Home sweet home part III

Ovviamente non c’è due senza tre! Se non ho scritto per secoli è anche per questo motivo. Ho traslocato. Di nuovo.
Ho comprato casa con “il Ginger”.
Una bellissima casa di epoca vittoriana. 5 stanze, cucina, 3 bagni, soggiorno e sala da pranzo. Con dei lavori di ristrutturazione da fare. Un suicidio. Sì perché in Inghilterra non si può pagare qualcuno per farlo, eh no, lo si fa da soli. Eccomi quindi che la sera quando torno a casa esausta, si dipinge, si “sand” (non so il termine in italiano!) il pavimento in legno, si pulisce ecc. ecc. Gli unici lavori che mi sono stati concessi di ingaggiare qualcuno sono stati: il bagno e la stufa. E la cucina quando sarà il momento. Tutto il resto (tirare via la carta da parati, tirare su la moquette e preparare il pavimento per farlo diventare tipo parquet, imbiancare ecc.) lo dobbiamo fare noi. Per fortuna “il Ginger” è bravo nei lavori domestici, non come alcuni italiani che non sanno cambiare una lampadina, lui sa fare quasi tutto!
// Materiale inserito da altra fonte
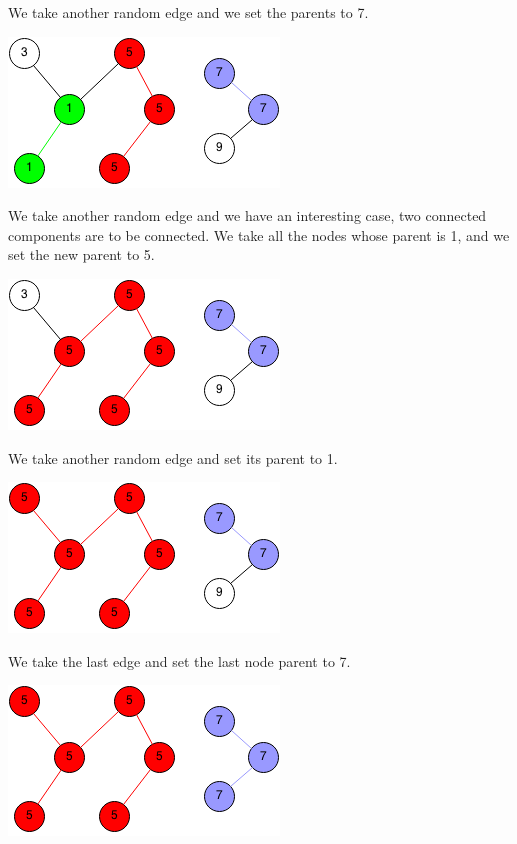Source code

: \documentclass[11pt,oneside]{book}
\makeatletter
\def\maxwidth#1{\ifdim\Gin@nat@width>#1 #1\else\Gin@nat@width\fi}
\makeatother
\begin{document}
We take another random edge and we set the parents to 7.

\includegraphics[width=\maxwidth{\textwidth}]{connectedcomponents5.png}

We take another random edge and we have an interesting case, two connected components are to be connected. We take all the nodes whose parent is 1, and we set the new parent to 5.

\includegraphics[width=\maxwidth{\textwidth}]{connectedcomponents6.png}

We take another random edge and set its parent to 1.

\includegraphics[width=\maxwidth{\textwidth}]{connectedcomponents7.png}

We take the last edge and set the last node parent to 7.

\includegraphics[width=\maxwidth{\textwidth}]{connectedcomponents8.png}
\end{document}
Per una settimana non ho avuta la doccia, sembravo una zingara, per fortuna le mie colleghe si sono dimostrate molto disponibili e mi hanno “prestato” la loro doccia.
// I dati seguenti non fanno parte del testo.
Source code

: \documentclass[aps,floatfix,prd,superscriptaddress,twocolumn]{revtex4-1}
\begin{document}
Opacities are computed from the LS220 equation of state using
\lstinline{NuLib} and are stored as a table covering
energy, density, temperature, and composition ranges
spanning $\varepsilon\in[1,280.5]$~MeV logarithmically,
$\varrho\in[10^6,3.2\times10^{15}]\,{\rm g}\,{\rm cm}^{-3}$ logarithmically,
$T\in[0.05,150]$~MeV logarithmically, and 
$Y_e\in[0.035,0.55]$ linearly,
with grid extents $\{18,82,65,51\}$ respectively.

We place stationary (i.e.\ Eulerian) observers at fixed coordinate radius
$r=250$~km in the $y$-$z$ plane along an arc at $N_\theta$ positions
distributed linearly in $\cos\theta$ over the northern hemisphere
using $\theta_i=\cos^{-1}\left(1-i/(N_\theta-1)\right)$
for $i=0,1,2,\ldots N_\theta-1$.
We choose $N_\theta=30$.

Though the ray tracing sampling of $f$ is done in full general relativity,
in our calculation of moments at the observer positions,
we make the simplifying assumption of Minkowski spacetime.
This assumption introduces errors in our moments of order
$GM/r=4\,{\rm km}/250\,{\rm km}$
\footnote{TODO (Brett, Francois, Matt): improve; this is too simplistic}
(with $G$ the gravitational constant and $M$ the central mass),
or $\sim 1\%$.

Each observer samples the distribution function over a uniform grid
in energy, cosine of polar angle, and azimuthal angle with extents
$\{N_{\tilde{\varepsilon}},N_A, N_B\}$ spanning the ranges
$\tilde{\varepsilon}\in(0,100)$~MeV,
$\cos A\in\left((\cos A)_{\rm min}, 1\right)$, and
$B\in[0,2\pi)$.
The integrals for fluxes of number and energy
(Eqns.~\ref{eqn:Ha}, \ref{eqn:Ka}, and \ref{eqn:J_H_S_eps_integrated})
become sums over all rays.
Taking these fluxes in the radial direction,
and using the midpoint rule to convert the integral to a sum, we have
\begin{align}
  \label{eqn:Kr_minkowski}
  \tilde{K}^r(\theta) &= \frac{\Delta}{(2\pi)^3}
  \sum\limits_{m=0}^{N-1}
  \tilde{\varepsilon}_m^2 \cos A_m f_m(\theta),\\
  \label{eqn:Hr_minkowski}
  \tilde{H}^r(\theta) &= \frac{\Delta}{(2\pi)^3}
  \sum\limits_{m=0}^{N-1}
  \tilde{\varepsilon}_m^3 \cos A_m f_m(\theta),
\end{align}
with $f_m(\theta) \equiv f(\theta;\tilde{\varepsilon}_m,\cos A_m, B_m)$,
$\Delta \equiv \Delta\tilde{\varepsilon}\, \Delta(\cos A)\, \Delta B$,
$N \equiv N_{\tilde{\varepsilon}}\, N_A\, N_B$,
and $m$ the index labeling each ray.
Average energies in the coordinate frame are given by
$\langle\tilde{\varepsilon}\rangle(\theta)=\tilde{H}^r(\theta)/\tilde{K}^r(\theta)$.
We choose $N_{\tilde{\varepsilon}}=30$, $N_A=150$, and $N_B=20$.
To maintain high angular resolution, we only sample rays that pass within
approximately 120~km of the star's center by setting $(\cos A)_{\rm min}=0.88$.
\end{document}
Onestamente questo mi sembra ancora un sogno.
Quando ero in Italia ero molto preoccupata sulla mia capacità di acquisto di un immobile. Tipo: chissà se a quarant’anni potrò permettermi un monolocale in una zona popolare di periferia….
Invece qui in meno di un anno ho comprato casa.
Non mi sembra vero.
A proposito, questo sabato sarà un anno che sono qui in UK…..
Ma questo è un altro post….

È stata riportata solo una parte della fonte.